Subject specialists advise the library administration in purchases, making the acquired list a collaborative effort between faculty, academics, librarians and a Library Senate Committee that ensures the money is used efficiently. Close collaboration with other state schools allow for no more than two SUNY schools to purchase the same monograph. Interlibrary loans enable the sharing within the system, cutting back unnecessary spending. “When you don’t have much money, you are very particular,” says Filstrup.
With such a small print book budget, priority of purchases is going only to support the courses and the curriculum. If a professor will be teaching the material, the library acquires it. Susan Lieberthal, the Business and Interlibrary Loan librarian, says the people that are suffering the most due to the stagnant monograph collection are the researchers in the Humanities, who rely heavily on dated, often obscure material. “If you’re studying in the history department, and your thesis is on ‘women’s novels in 18th century America,’ you’re going to need a lot of books,” says Lieberthal.
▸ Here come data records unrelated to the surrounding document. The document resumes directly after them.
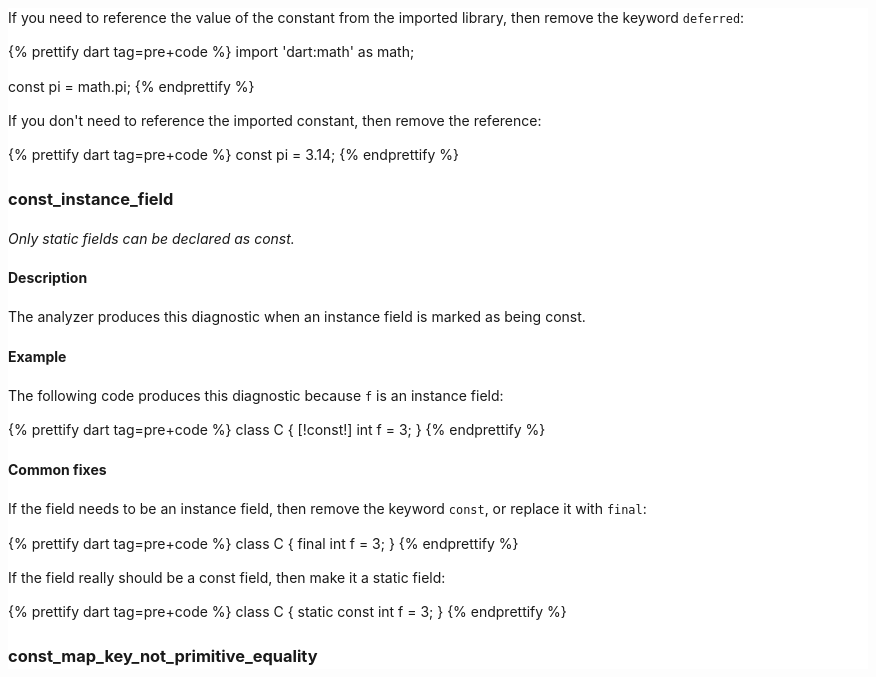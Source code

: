 If you need to reference the value of the constant from the imported
library, then remove the keyword `deferred`:

{% prettify dart tag=pre+code %}
import 'dart:math' as math;

const pi = math.pi;
{% endprettify %}

If you don't need to reference the imported constant, then remove the
reference:

{% prettify dart tag=pre+code %}
const pi = 3.14;
{% endprettify %}

### const_instance_field

_Only static fields can be declared as const._

#### Description

The analyzer produces this diagnostic when an instance field is marked as
being const.

#### Example

The following code produces this diagnostic because `f` is an instance
field:

{% prettify dart tag=pre+code %}
class C {
  [!const!] int f = 3;
}
{% endprettify %}

#### Common fixes

If the field needs to be an instance field, then remove the keyword
`const`, or replace it with `final`:

{% prettify dart tag=pre+code %}
class C {
  final int f = 3;
}
{% endprettify %}

If the field really should be a const field, then make it a static field:

{% prettify dart tag=pre+code %}
class C {
  static const int f = 3;
}
{% endprettify %}

### const_map_key_not_primitive_equality


[constant context]: /resources/glossary#constant-context
[definite assignment]: /resources/glossary#definite-assignment
[mixin application]: /resources/glossary#mixin-application
[override inference]: /resources/glossary#override-inference
[part file]: /resources/glossary#part-file
[potentially non-nullable]: /resources/glossary#potentially-non-nullable
[public library]: /resources/glossary#public-library
[ffi]: https://dart.dev/guides/libraries/c-interop
[IEEE 754]: https://en.wikipedia.org/wiki/IEEE_754
[irrefutable pattern]: https://dart.dev/resources/glossary#irrefutable-pattern
[meta-doNotStore]: https://pub.dev/documentation/meta/latest/meta/doNotStore-constant.html
[meta-factory]: https://pub.dev/documentation/meta/latest/meta/factory-constant.html
[meta-immutable]: https://pub.dev/documentation/meta/latest/meta/immutable-constant.html
[meta-internal]: https://pub.dev/documentation/meta/latest/meta/internal-constant.html
[meta-literal]: https://pub.dev/documentation/meta/latest/meta/literal-constant.html
[meta-mustCallSuper]: https://pub.dev/documentation/meta/latest/meta/mustCallSuper-constant.html
[meta-optionalTypeArgs]: https://pub.dev/documentation/meta/latest/meta/optionalTypeArgs-constant.html
[meta-sealed]: https://pub.dev/documentation/meta/latest/meta/sealed-constant.html
[meta-useResult]: https://pub.dev/documentation/meta/latest/meta/useResult-constant.html
[meta-UseResult]: https://pub.dev/documentation/meta/latest/meta/UseResult-class.html
[meta-visibleForOverriding]: https://pub.dev/documentation/meta/latest/meta/visibleForOverriding-constant.html
[meta-visibleForTesting]: https://pub.dev/documentation/meta/latest/meta/visibleForTesting-constant.html
[refutable pattern]: https://dart.dev/resources/glossary#refutable-pattern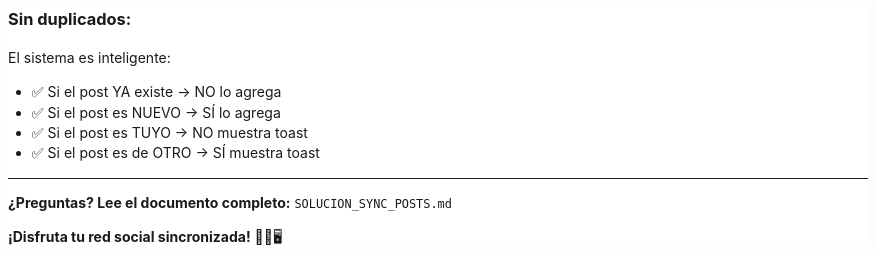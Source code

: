### Sin duplicados:
El sistema es inteligente:
- ✅ Si el post YA existe → NO lo agrega
- ✅ Si el post es NUEVO → SÍ lo agrega
- ✅ Si el post es TUYO → NO muestra toast
- ✅ Si el post es de OTRO → SÍ muestra toast

---

**¿Preguntas? Lee el documento completo:** `SOLUCION_SYNC_POSTS.md`

**¡Disfruta tu red social sincronizada!** 🚀📱🖥️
Libraries are strange animals. “The provost views us as black holes, because we require so much money but don’t generate any revenue,” says Lieberthal. However, an extensive research library tends to mirror the credentials of an academic institute.
This is where a library’s priorities may be shifting. In the past, a library’s collection value was often measured by hefty card catalogs. Nowadays, a quality resource collection may be redefining itself in light of diverging formats, as long as funds grow to compensate for the increasing costs and conveniences of all things digital.
The next step for the library is the accumulation of WorldCat, a non-profit, member-regulated network of 50 million library records and growing. It allows students to locate books nationwide, send out an interlibrary request, and receive it within two-to-four days. “I’m not saying it’s the same thing as going to the stacks and browsing, I understand that,” says Filstrup, “These days of huge print collections—browsing and serendipity—they’re gone.”
As for the budget dilemma, library administrators remain somewhere between optimistic and realistic. “There are a lot of things that I wish we could buy, but you have to live within the budget situation.” The library received a modest victory this year, receiving a $100,000 increase in “tech fees,” growing the printed book budget from $300,000 from last year to $400,000 this year.
“The budget will always be an issue,” says Filstrup. “I think we’re managing our money well.”